Updates: in general you can perform updates for a view setting up store procedure mapping (which is available in the EF Designer from v1 or in Code First starting in EF6). You might also be able to make your view updatable directly or using instead off triggers (see "Updatable Views" here for more details). If I remember correctly the SQL generated by EF to retrieve database generated values (e.g. for identity columns) is not compatible in some cases with instead-off triggers. Yet another alternative is to have your application treat the view as read-only and perform all updates through the actual table, which you would map as a separate entity. Keep in in mind that in-memory entities for the view and the original table will not be kept in sync.
Hope this helps!
from what i've seen so far WCF Data Services are pretty easy to setup when using then in combination with EF.
That's kinda what i'm after out of the box but I also need the ability for the EF model to change at runtime.
I'm building an app where the app users will be able to specify the database structure and then begin populating it ... the relevant UI components needed are then generated with MVC using some clever rule based trickery.
So for example the user will be given a "Create new Object" button, which will let them specify field names.
Once that part is complete the user submits that and it generates a new table in the db.
From there the UI components are generated that allow that table to be managed within the app.
The problem of course is getting that new table in to the EF model without a recompile of the back end data service.

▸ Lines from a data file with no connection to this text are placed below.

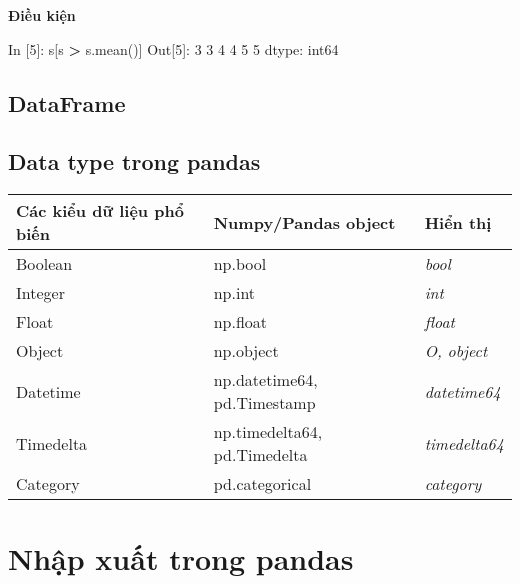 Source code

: \documentclass[
]{book}
\newenvironment{Shaded}{\begin{snugshade}}{\end{snugshade}}
\newcommand{\DecValTok}[1]{\textcolor[rgb]{0.00,0.00,0.81}{#1}}
\newcommand{\NormalTok}[1]{#1}
\newcommand{\OperatorTok}[1]{\textcolor[rgb]{0.81,0.36,0.00}{\textbf{#1}}}
\begin{document}
\textbf{Điều kiện}

\begin{Shaded}
\begin{Highlighting}[]
\NormalTok{In [}\DecValTok{5}\NormalTok{]: s[s }\OperatorTok{\textgreater{}}\NormalTok{ s.mean()]}
\NormalTok{Out[}\DecValTok{5}\NormalTok{]:}
\DecValTok{3}    \DecValTok{3}
\DecValTok{4}    \DecValTok{4}
\DecValTok{5}    \DecValTok{5}
\NormalTok{dtype: int64}
\end{Highlighting}
\end{Shaded}

\hypertarget{dataframe}{%
\section{DataFrame}\label{dataframe}}

\hypertarget{data-type-trong-pandas}{%
\section{Data type trong pandas}\label{data-type-trong-pandas}}

\begin{longtable}[]{@{}
  >{\raggedright\arraybackslash}p{}
  >{\raggedright\arraybackslash}p{}
  >{\raggedright\arraybackslash}p{}@{}}
\toprule
Các kiểu dữ liệu
phổ biến & Numpy/Pandas
object & Hiển thị \\
\midrule
\endhead
Boolean & np.bool & \emph{bool} \\
Integer & np.int & \emph{int} \\
Float & np.float & \emph{float} \\
Object & np.object & \emph{O, object} \\
Datetime & np.datetime64,
pd.Timestamp & \emph{datetime64} \\
Timedelta & np.timedelta64,
pd.Timedelta & \emph{timedelta64} \\
Category & pd.categorical & \emph{category} \\
\bottomrule
\end{longtable}

\hypertarget{nhux1eadp-xuux1ea5t-trong-pandas}{%
\chapter{Nhập xuất trong pandas}\label{nhux1eadp-xuux1ea5t-trong-pandas}}
\end{document}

The concept being that this builds the database and the pages required to manage the various parts of it (there's a bigger picture in mind here but i don't want to confuse matters by trying to explain it all).
I'm thinking that maybe EF is not the right tool to use at the moment .. because it needs a strongly typed set of entities in order to work ... that may not be possible in this case.
I'm toying with the idea of passing this service Dynamic objects ... (e.g. objects of type Something : dynamic )
i'd suggest not only that entity framework is not right for this, but neither is a relational database. document database or key-value store would probably be a better fit than trying to create tables on demand to shove this into a relational structure.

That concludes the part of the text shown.